瀬戸くんが親切で、いい人なのは判ってる…
だけど…
「こんな酷い傷がある女の子なんて気持ち悪いよ!」
自分の気持ちが抑えられず、泣き叫んだ。
瀬戸くんは一瞬固まっていたけど、突然わたしの眼帯を外してしまった。
抜糸が済んだばかりの傷口が露になる。
「これのどこが気持ち悪いって?二度とそんなふざけた事を言ってみろ、次は本当に怒るぞ!他の誰が何を言おうと、俺はそんな事は思わない!だからお前もそんな事は二度と口にするな!」
ノックの音がして瀬戸くんが入ってくる。
「三ツ木、明日退院だろ?おめでとう」
「瀬戸くん、ありがとう」
そうは言っても、顔に残った傷痕を考えたら、素直に喜べないのも事実だ。
「三ツ木、お前いつから学校に来るんだ?」
「え…来週から…」
「そうか…」
何か考え込んでいる彼を見て、『退院したからって、すぐ学校になんて行けないよっ!』と、心の中で文句を言った。
「じゃあ、登校日の放課後から始めよう」
意味不明な提案に首を傾げる。
「何を?」
「何をって、期末の勉強だよっ!登校日の翌週には期末が始まるんだぞ。時間が無いから効率的にやるからな!赤点は取りたくないだろ?」
A組の彼と違って、今更わたしがどれだけ頑張ろうと、赤点を免れるとは思えない。
「瀬戸くん、今回は仕方ないよ。後で補習と追試を受けるから心配しないで」
当たり前のように言う彼女に向かって、彼は目を吊り上げ、激昂する言葉を浴びせかけてきた。

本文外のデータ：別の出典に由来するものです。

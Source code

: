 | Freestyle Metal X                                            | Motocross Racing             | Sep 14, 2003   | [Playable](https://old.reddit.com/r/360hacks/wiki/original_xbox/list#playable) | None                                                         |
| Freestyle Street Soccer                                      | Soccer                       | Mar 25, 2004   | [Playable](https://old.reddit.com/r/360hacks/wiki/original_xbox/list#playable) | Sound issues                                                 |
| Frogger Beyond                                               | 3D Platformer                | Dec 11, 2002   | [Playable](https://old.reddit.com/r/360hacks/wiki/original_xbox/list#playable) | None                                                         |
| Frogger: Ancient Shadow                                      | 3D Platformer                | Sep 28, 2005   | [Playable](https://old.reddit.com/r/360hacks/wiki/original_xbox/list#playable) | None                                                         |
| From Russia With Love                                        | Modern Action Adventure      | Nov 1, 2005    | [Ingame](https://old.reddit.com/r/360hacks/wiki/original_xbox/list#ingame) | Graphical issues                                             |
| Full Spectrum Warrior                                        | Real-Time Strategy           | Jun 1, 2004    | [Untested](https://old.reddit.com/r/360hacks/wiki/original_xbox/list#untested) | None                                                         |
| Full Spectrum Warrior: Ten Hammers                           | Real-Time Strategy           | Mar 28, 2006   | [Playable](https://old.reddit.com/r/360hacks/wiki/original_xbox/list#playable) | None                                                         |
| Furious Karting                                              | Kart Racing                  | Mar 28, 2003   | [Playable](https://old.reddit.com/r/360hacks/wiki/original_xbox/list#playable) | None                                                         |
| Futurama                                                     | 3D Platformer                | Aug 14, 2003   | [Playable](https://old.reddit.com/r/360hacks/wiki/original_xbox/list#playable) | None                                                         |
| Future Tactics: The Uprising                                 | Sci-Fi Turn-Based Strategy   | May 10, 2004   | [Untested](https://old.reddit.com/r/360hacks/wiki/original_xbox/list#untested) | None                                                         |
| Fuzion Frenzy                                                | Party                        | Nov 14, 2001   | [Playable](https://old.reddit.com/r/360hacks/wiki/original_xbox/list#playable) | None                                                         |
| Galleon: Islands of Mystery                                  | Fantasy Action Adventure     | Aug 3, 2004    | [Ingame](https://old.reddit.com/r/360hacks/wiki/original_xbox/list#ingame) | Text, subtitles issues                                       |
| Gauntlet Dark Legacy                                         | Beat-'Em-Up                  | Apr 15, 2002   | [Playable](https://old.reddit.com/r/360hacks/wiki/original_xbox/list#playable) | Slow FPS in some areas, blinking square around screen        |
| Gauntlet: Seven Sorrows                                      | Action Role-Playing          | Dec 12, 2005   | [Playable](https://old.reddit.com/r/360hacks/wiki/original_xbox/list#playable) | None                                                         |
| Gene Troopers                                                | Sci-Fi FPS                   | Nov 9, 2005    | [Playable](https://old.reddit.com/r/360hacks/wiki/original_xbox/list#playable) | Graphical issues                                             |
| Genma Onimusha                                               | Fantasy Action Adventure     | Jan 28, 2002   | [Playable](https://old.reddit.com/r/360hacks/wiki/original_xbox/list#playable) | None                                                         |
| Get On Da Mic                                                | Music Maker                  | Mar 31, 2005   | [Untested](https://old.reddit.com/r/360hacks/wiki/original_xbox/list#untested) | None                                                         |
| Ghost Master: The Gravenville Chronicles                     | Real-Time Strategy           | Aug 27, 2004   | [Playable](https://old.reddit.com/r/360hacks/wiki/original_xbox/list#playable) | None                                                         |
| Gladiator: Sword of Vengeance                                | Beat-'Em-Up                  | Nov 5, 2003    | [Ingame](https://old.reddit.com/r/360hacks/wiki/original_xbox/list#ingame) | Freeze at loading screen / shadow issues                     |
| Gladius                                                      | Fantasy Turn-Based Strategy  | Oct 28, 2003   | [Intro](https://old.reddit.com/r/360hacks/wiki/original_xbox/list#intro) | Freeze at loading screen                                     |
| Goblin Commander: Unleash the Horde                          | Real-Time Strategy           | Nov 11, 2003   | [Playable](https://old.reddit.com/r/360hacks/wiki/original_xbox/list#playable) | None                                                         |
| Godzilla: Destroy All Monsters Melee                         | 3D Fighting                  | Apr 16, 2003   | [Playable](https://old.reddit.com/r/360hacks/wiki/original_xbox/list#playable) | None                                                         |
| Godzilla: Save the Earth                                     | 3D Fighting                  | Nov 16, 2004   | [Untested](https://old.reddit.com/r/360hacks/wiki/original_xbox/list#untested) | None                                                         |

「仕方ない?何だよその投げやりな態度は!お前まだ何もしてないだろうが!何もしてないうちから結果を決めつけて、努力もせずに諦めるってどう云う事だよ!仕方ないって云うのはな、出来る事は全てやり尽くして、それでもどうにもならない時使う言葉なんだよ!」
普段でも目つきの鋭い彼が、それに輪を掛けて強い眼差しを向けてくる。
「ご…ごめんなさい」
本気で怒る彼を前に謝る以外術がない。
「いいか?お前は登校日まで、とにかく今までの復習をしろ。試験対策は俺がする!」
わたしは反射的に謝ったものの、次の言葉が出なかった。
「何黙ってるんだよっ!返事は!?」
「はいっ!」
彼の勢いに思わず返事をする。
「…ったく、相変わらず手のかかるヤツだ。俺は準備もあるからもう帰るわ」
「う…うん」
彼はドアの前まで行くと、再びわたしの方を向いた。
「いいな、さぼるなよ」
念を押すように、低い声で投げ掛けられる。
いつにも増して重みと迫力がある。
「それと、そんな傷が有ろうと無かろうと、お前自身の価値は何も変わらないから、そのボンクラ頭にもう一度よく叩き込んどけよ!」
彼が帰った後も、暫くわたしは動けなかった。